The left-handed Stevenson told ESPN’s Bernardo Osuna during his post-fight interview in the ring that he “wasn’t feeling too good” prior to the start of his 12-round fight with De Los Santos for the then-vacant WBC lightweight title. Stevenson wouldn’t elaborate when Osuna pressed him for more information.
Stevenson (21-0, 10 KOs) also alluded to overtraining when he met with a group of reporters following his unimpressive victory over the Dominican Republic’s De Los Santos (16-2, 14 KOs). The 2016 Olympic silver medalist mentioned taking two months off from any sort of training to allow his body to rest because he returned to the gym soon after his sixth-round stoppage of Japan’s Shuichiro Yoshino on April 8 at Prudential Center in Stevenson’s hometown of Newark, New Jersey.
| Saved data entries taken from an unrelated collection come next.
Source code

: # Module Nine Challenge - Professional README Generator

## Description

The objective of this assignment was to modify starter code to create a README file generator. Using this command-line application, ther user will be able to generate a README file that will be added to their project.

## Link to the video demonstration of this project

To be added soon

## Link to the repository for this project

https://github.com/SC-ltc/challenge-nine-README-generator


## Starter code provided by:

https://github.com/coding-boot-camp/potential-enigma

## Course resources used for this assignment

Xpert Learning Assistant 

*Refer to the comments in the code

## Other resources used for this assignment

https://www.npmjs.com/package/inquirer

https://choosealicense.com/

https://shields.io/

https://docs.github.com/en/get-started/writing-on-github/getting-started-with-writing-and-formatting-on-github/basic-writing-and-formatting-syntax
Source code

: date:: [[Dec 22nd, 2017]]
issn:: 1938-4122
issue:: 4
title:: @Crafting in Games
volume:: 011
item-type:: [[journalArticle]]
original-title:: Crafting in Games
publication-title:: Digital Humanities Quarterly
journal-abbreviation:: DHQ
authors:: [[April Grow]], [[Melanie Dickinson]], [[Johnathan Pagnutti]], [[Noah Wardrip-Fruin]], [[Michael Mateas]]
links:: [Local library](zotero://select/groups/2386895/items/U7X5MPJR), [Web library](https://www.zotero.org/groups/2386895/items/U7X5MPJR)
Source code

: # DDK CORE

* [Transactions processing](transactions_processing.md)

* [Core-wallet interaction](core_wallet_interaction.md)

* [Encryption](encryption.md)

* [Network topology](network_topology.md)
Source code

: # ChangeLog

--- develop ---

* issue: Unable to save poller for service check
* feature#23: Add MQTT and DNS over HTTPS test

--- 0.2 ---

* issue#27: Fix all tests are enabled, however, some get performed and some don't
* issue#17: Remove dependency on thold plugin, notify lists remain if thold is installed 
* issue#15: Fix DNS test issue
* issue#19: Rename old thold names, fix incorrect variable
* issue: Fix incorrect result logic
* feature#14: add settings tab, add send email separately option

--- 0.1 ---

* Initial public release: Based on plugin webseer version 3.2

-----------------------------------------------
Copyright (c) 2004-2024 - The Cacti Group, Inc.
The 91-year-old Arum hopes Stevenson learned an invaluable lesson from training so hard, for so long, during the buildup toward his fight with De Los Santos.
“He’s a very competitive kid,” Arum said. “And so, he doesn’t train like a real seasoned pro would, just to accomplish certain things working up to the fight. He makes every training session a battle. You know what I mean? You can’t do that. I think that’s a bad lesson he learned from [Terence] Crawford. I think Crawford, when he spars, you know, he’s an older fighter, but Crawford is a tremendous competitor and when he spars he lets it all hang out.”
Arum acknowledged that Stevenson’s subpar performance Thursday night stunted the momentum that the three-division champion had built by beating Jamel Herring, Oscar Valdez, Conceicao and Yoshino impressively in his previous four fights. The Hall-of-Fame promoter doesn’t think, though, that this forgettable fight will hurt the 26-year-old Stevenson’s reputation if he can perform much better in his first fight of 2024.
“You’re judged by your last fight,” Arum said, “but he’s a young guy and, you know, if in his next performance, which I expect will be a scintillating performance, people will forget last night. If he was reaching the end of his career, I think people would say, ‘Whoa! Maybe he doesn’t have it anymore,’ that kind of thing. But he’s not. He’s a young guy and, you know, he’s just beginning to reach his potential.”